For several hours now, I have been trying to fit a model to a (generated) dataset as a casus for a problem I've been struggling with. I generated datapoints for the function f(x) = A*cos^n(x)+b, and added some noise. When I try to fit the dataset with this function and curve_fit, I get the error
./tester.py:10: RuntimeWarning: invalid value encountered in power
return Amp*(np.cos(x))**n + b
/usr/lib/python2.7/dist-packages/scipy/optimize/minpack.py:690: OptimizeWarning: Covariance of the parameters could not be estimated category=OptimizeWarning)
The code I'm using to generate the datapoints and fit the model is the following:
#!/usr/bin/env python
from __future__ import print_function
import numpy as np
from scipy.optimize import curve_fit
from matplotlib.pyplot import figure, show, rc, plot
def f(x, Amp, n, b):
return np.real(Amp*(np.cos(x))**n + b)
x = np.arange(0, 6.28, 0.01)
randomPart = np.random.rand(len(x))-0.5
fig = figure()
sample = f(x, 5, 2, 5)+randomPart
frame = fig.add_subplot(1,1,1)
frame.plot(x, sample, label="Sample measurements")
popt, pcov = curve_fit(f, x, sample, p0=(1,1,1))
modeldata = f(x, popt[0], popt[1], popt[2])
print(modeldata)
frame.plot(x, modeldata, label="Best fit")
frame.legend()
frame.set_xlabel("x")
frame.set_ylabel("y")
show()
The noisy data is shown - see the image below.
Does any of you have a clue of what's going on? I suspect it has something to do with the power law going into the complex domain, as the real part of the function is nowhere divergent. I have tried returning only the real part of the function, setting realistic bounds in curve_fit and using a numpy array instead of a python list for p0 already as well. I'm running the latest version of scipy available to me, scipy 0.17.0-1.
The problem is the following:
>>> (-2)**1.1
(-2.0386342710747223-0.6623924280875919j)
>>> np.array(-2)**1.1
__main__:1: RuntimeWarning: invalid value encountered in power
nan
Unlike native python floats, numpy doubles usually refuse to take part in operations leading to complex results:
>>> np.sqrt(-1)
__main__:1: RuntimeWarning: invalid value encountered in sqrt
nan
As a quick workaround I suggest adding an np.abs call to your function, and using appropriate bounds for fitting to make sure this doesn't give a spurious fit. If your model is near the truth and your sample (I mean the cosine in your sample) is positive, then adding an absolute value around it should be a no-op (update: I realize this is never the case, see the proper approach below).
def f(x, Amp, n, b):
return Amp*(np.abs(np.cos(x)))**n + b # only change here
With this small change I get this:
For reference, the parameters from the fit are (4.96482314, 2.03690954, 5.03709923]) comparing to the generation with (5,2,5).
After giving it a bit more thought I realized that the cosine will always be negative for half your domain (duh).
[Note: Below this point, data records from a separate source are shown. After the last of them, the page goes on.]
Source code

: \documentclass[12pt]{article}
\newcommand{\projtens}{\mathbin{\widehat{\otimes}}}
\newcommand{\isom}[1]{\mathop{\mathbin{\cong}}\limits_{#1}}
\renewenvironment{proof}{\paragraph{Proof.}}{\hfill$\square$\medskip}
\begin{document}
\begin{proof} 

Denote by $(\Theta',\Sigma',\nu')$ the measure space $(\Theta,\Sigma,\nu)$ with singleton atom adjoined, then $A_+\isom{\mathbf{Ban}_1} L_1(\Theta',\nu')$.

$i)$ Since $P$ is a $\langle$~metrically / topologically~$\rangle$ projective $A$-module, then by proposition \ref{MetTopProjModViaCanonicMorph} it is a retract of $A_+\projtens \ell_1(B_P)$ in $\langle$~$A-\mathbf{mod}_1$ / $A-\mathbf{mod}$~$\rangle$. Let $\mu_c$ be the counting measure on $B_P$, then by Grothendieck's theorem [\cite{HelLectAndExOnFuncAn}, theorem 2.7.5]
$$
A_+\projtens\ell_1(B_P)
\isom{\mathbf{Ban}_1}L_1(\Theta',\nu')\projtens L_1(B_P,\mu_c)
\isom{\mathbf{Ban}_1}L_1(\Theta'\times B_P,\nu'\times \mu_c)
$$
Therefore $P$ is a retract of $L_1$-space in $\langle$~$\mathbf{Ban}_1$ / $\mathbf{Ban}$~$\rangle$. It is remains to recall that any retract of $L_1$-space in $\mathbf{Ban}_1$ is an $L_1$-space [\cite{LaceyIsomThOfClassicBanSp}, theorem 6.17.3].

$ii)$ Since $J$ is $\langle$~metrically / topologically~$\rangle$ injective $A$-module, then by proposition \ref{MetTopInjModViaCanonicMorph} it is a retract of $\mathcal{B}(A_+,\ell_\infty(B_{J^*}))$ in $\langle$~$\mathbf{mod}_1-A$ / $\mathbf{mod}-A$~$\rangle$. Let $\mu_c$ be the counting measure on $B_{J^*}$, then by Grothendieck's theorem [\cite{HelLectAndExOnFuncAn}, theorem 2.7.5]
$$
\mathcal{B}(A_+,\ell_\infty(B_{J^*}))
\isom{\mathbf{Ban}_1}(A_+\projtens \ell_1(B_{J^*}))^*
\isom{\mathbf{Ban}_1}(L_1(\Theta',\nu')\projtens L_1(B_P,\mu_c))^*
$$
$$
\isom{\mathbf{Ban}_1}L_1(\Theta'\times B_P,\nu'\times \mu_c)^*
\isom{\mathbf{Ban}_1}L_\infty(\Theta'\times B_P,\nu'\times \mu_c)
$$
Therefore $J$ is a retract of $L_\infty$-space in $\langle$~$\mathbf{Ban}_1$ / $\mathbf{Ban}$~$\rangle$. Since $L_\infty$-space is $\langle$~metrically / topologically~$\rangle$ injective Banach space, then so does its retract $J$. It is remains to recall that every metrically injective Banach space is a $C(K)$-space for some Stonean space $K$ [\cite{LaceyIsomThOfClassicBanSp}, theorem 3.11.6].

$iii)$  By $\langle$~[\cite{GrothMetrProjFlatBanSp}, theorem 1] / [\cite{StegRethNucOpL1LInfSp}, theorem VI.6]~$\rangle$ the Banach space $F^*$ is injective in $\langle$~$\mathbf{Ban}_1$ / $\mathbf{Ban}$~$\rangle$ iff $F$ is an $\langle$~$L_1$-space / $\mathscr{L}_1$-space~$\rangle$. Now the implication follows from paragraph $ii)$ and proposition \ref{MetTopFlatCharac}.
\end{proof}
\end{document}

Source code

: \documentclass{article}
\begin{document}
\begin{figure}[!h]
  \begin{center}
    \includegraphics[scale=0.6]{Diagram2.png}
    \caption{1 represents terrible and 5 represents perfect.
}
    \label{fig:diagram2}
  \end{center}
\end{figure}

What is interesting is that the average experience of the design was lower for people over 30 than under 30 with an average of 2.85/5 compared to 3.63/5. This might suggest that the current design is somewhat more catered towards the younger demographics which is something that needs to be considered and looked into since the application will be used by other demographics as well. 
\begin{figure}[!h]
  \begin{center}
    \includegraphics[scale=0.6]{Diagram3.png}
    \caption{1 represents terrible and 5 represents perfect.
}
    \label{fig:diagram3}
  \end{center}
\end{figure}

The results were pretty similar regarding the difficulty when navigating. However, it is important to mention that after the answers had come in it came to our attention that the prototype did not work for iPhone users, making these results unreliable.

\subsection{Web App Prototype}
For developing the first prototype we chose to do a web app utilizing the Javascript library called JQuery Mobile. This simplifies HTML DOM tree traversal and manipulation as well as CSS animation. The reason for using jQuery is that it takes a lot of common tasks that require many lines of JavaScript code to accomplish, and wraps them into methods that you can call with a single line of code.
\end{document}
So the workaround I suggested might be a bit problematic, or at least its correctness is non-trivial. On the other hand, thinking of your original formula containing cos(x)^n, with negative values for cos(x) this only makes sense as a model if n is an integer, otherwise you get a complex result. Since we can't solve Diophantine fitting problems, we need to handle this properly.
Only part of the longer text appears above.